▶ [What is needed] Which lines in the records below contain the word "width"? Report each of them.

─── Task inputs

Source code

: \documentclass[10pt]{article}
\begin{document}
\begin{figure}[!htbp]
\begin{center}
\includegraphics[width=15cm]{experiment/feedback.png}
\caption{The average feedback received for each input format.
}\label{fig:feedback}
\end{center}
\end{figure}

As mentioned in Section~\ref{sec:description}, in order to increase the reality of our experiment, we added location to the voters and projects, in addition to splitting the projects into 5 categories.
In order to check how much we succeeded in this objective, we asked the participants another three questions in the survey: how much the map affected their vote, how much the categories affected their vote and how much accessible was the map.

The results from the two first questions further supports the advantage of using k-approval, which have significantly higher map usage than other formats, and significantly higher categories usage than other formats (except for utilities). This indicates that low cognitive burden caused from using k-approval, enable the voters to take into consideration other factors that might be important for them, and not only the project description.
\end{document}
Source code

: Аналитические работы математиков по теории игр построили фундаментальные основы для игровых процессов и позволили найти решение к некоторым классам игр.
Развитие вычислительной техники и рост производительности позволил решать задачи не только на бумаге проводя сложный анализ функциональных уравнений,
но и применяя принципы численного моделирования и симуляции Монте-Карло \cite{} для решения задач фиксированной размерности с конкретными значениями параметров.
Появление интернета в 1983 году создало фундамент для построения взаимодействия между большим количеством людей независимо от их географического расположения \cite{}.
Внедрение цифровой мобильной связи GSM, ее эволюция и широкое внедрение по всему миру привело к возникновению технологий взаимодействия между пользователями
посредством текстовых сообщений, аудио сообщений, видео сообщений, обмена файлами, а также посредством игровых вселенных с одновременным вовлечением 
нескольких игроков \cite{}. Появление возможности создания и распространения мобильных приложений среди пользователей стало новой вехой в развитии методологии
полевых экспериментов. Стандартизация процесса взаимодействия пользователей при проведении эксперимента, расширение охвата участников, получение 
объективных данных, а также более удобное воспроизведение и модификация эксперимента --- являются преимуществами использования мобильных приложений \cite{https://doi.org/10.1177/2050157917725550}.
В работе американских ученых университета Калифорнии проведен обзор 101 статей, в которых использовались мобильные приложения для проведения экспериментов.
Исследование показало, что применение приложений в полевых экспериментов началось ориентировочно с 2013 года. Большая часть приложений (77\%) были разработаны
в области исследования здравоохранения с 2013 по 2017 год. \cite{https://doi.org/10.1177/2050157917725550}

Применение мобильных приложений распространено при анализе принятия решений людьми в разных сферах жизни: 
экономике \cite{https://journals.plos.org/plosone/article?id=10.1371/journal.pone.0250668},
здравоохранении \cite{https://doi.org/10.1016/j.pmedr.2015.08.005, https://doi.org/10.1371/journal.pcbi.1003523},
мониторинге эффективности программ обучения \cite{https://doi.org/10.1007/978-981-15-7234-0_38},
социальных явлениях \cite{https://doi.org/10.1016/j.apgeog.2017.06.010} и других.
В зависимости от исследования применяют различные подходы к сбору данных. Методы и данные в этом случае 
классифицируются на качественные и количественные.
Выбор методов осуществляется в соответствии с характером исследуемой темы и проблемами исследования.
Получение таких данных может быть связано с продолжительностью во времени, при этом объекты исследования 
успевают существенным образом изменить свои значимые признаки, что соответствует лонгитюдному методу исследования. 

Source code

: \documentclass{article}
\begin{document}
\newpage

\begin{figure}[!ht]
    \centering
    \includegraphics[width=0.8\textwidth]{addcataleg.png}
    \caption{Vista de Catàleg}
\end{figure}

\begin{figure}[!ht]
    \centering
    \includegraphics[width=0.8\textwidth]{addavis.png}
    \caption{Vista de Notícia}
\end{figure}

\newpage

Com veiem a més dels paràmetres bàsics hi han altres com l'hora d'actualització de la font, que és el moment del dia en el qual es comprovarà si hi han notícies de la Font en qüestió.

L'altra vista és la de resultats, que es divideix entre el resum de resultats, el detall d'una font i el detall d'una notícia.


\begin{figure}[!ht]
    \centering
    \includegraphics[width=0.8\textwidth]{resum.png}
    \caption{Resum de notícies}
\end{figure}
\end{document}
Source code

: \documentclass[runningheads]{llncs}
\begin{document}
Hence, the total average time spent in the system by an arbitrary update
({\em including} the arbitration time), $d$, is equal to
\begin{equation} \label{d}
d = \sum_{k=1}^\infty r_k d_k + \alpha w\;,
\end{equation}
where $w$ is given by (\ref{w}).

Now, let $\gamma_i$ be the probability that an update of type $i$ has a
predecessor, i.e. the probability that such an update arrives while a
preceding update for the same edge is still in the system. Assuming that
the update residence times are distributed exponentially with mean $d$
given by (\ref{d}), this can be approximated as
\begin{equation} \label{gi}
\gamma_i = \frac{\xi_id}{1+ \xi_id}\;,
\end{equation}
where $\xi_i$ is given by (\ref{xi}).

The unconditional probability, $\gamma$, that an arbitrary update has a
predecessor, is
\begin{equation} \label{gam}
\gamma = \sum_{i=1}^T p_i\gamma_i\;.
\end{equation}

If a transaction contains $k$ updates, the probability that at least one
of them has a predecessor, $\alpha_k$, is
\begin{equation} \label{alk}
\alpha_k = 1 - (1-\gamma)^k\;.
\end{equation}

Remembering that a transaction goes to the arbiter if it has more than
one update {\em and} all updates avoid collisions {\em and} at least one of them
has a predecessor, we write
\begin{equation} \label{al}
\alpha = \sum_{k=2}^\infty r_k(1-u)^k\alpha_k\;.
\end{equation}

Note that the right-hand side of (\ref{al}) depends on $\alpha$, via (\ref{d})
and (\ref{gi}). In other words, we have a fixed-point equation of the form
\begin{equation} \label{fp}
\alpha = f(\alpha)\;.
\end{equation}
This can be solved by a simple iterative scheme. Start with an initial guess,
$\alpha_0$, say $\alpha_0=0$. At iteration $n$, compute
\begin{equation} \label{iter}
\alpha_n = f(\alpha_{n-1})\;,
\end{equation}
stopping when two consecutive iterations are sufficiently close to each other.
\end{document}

──────

▶ [Exercise output]
\includegraphics[width=15cm]{experiment/feedback.png}
    \includegraphics[width=0.8\textwidth]{addcataleg.png}
    \includegraphics[width=0.8\textwidth]{addavis.png}
    \includegraphics[width=0.8\textwidth]{resum.png}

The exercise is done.